Department of Chemical Engineering, University of Science and Technology of Mazandaran, P.O. Box 48518-78195, Behshahr, Iran.
Department of Civil Engineering, Pardis Branch, Islamic Azad University, Pardis, Iran.
Chemosphere. 2022 Dec;308(Pt 2):136304. doi: 10.1016/j.chemosphere.2022.136304. Epub 2022 Sep 9.

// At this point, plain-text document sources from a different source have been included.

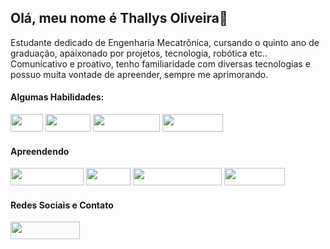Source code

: ## Olá, meu nome é Thallys Oliveira👋

Estudante dedicado de Engenharia Mecatrônica, cursando o quinto ano de graduação, apaixonado por projetos, tecnologia, robótica etc.. Comunicativo e proativo, tenho familiaridade com diversas tecnologias e possuo muita vontade de apreender, sempre me
aprimorando. 

#### Algumas Habilidades:
<div display="inline">
<img width="52.25" height="28" src="https://img.shields.io/badge/C-00599C?style=for-the-badge&logo=c&logoColor=white" />
<img width="71.75" height="28" src="https://img.shields.io/badge/C%2B%2B-00599C?style=for-the-badge&logo=c%2B%2B&logoColor=white" />
<img width="106.75" height="28" src="https://img.shields.io/badge/Arduino-00979D?style=for-the-badge&logo=Arduino&logoColor=white" />
<img width="97.5" height="28" src="https://img.shields.io/badge/Python-FFD43B?style=for-the-badge&logo=python&logoColor=blu" />
</div>     


#### Apreendendo 
<div display="inline">
<img width="117.25" height="28" src="https://img.shields.io/badge/espressif-E7352C?style=for-the-badge&logo=espressif&logoColor=white" />
<img width="70.75" height="28" src="https://img.shields.io/badge/ROS-22314E?style=for-the-badge&logo=ROS&logoColor=white" />
<img width="142" height="28" src="https://img.shields.io/badge/Raspberry%20Pi-A22846?style=for-the-badge&logo=Raspberry%20Pi&logoColor=white" />
<img width="97.5" height="28" src="https://img.shields.io/badge/Docker-2CA5E0?style=for-the-badge&logo=docker&logoColor=white" />
</div>
  

#### Redes Sociais e Contato

<div display="inline">
<a href = "http://www.linkedin.com/in/thallys-oliveira">
<img width="111" height="28" src="https://img.shields.io/badge/LinkedIn-0077B5?style=for-the-badge&logo=linkedin&logoColor=white" />
</a>
</div>   

<!--
**thallys-smo/thallys-smo** is a ✨ _special_ ✨ repository because its `README.md` (this file) appears on your GitHub profile.

Here are some ideas to get you started:

- 🔭 I’m currently working on ...
- 🌱 I’m currently learning ...
- 👯 I’m looking to collaborate on ...
- 🤔 I’m looking for help with ...
- 💬 Ask me about ...
- 📫 How to reach me: ...
- 😄 Pronouns: ...
- ⚡ Fun fact: ...
-->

This study aimed to determine the efficacy of novel ultrafiltration and mixed matrix membrane (MMM) composed of hydrous manganese oxide (HMO) and silver nanoparticles (Ag-NPs) for the removal of biological oxygen demand (BOD) and chemical oxygen demand (COD). In the polycarbonate (PC) MMM, the weight percent of HMO and Ag-NP has been increased from 5% to 10%. A neural network (ANN) was used in this study to compare PC-HMO and Ag-NP. MMM was evaluated in combination with HMO and Ag-NP loadings in order to assess their effects on pure water flux, mean pore size, porosity, and efficacy in removing BOD and COD. HMO and Ag-NPs can decrease membrane porosity in the casting solution while increasing mean pore size. According to the study's findings, the artificial neural network model appears to be highly appropriate for predicting the removal of BOD and COD. To develop a successful model, a suitable input dataset was selected, which consisted of BOD and COD. An ideal model architecture for MMM was proposed based on an optimal number of hidden layers (2 layers) and neurons (5-8 neurons). Experiments and predicted data show a strong correlation between the developed models. BOD was predicted with an excellent R2 and a low root mean square error (RMSE) of 0.99 and 0.05%, respectively, while COD was predicted with an excellent R2 and a low RMSE of 0.99 and 0.09%, respectively. Based on the results, Ag-NP was found to be an excellent candidate for the preparation of MMMs as well as convenient for the removal of BOD and COD from polluted water sources.
本研究旨在确定新型超滤和混合基质膜(MMM)在去除生物需氧量(BOD)和化学需氧量(COD)方面的功效,该 MMM 由水合氧化锰(HMO)和银纳米颗粒(Ag-NPs)组成。在聚碳酸酯(PC)MMM 中,HMO 和 Ag-NP 的重量百分比已从 5%增加到 10%。本研究使用神经网络(ANN)来比较 PC-HMO 和 Ag-NP。评估了 MMM 与 HMO 和 Ag-NP 负载的结合,以评估它们对纯水通量、平均孔径、孔隙率以及去除 BOD 和 COD 的效果。HMO 和 Ag-NPs 可以降低铸膜液中的膜孔隙率,同时增加平均孔径。根据研究结果,人工神经网络模型似乎非常适合预测 BOD 和 COD 的去除。为了开发成功的模型,选择了合适的输入数据集,其中包含 BOD 和 COD。根据最优隐藏层数(2 层)和神经元数(5-8 个神经元),提出了适用于 MMM 的理想模型架构。实验和预测数据表明,所开发的模型之间具有很强的相关性。BOD 的预测具有极好的 R2 和低均方根误差(RMSE),分别为 0.99 和 0.05%,而 COD 的预测具有极好的 R2 和低 RMSE,分别为 0.99 和 0.09%。基于这些结果,Ag-NP 被发现是制备 MMM 的优秀候选材料,并且便于从污染水源中去除 BOD 和 COD。